Although the proposed law prohibits ART banks from disclosing the names, identities and addresses of gamete donors and surrogate mothers, it allows the commissioning couples to seek information regarding height, weight, ethnicity, skin color, educational qualification, medical history of the donor, etc. Parliamentarians need to seriously reflect on these clauses, as they have the potential to promote eugenic practices.
ARTs, including in the context of surrogacy, are highly invasive procedures which pose serious health risks to oocyte donors and surrogate mothers. It is, therefore, extremely necessary that the proposed law makes it mandatory for ART clinics and banks to inform oocyte donors and surrogate mothers about the potential health risks associated with the ART procedures. Currently the draft Bill only talks about seeking consent – which is qualitatively different from a comprehensive informed consent procedure.

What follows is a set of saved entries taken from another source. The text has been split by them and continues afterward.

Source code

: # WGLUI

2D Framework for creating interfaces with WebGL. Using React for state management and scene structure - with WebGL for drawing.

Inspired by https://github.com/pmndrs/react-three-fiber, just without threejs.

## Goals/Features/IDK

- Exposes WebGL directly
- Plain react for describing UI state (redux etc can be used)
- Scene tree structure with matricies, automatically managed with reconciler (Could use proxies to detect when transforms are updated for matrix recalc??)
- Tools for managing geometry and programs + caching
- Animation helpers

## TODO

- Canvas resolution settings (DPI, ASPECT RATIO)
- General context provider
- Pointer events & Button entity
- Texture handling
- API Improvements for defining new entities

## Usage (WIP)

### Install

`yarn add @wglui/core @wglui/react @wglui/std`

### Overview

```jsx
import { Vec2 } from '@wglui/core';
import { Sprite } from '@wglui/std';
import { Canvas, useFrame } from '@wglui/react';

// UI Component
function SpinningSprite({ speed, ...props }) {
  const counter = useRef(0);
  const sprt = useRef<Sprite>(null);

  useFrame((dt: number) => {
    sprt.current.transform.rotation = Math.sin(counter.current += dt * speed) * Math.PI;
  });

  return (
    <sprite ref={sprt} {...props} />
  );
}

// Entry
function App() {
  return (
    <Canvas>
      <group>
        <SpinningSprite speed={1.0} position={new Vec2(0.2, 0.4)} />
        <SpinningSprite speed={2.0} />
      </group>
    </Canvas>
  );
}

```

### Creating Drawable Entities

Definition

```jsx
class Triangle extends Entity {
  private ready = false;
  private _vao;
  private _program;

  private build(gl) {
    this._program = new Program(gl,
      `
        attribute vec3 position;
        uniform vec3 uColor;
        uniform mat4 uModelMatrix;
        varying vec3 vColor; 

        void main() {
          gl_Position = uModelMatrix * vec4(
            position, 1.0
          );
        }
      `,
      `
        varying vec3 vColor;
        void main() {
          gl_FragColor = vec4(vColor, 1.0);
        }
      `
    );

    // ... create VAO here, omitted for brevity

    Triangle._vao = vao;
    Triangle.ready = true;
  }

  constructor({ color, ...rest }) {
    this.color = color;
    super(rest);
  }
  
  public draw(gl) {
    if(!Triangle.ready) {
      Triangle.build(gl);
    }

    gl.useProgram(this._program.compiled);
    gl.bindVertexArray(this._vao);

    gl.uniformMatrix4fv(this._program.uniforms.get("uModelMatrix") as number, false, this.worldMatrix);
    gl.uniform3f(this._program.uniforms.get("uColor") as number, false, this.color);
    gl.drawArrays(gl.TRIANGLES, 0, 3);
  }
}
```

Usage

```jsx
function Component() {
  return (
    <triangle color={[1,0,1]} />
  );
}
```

The draft Bill has proposed to make the Aadhar card the primary identification document for gamete donors and surrogate mothers. The law makers should revisit this clause as it may lead to exclusion and discrimination. Making Aadhar mandatory under this law is in any case violative of the directives of the Supreme Court. There are many identity proofs used officially, and any of them may be used as a proof. This clause should be deleted or amended appropriately,
Given the exponential growth of the ART industry in the last one decade, its regulation and monitoring has become the need of the hour. Past experiences teach us that the creation of parallel administrative and regulatory structures and bodies do not necessarily lead to better results. We have seen how the PC&PNDT Act created separate bodies and institutions to curb the menace of sex selection, whose satisfactory implementation continues to pose a huge challenge. Making a law is one thing but implementing it has always posed a serious challenge. While it is important to enact a law and create and implement regulatory mechanisms to monitor ART clinics and surrogacy arrangements, the understanding and emphasis on upholding the rights of women and children located in this industry – including egg donors and surrogates – will make the real difference.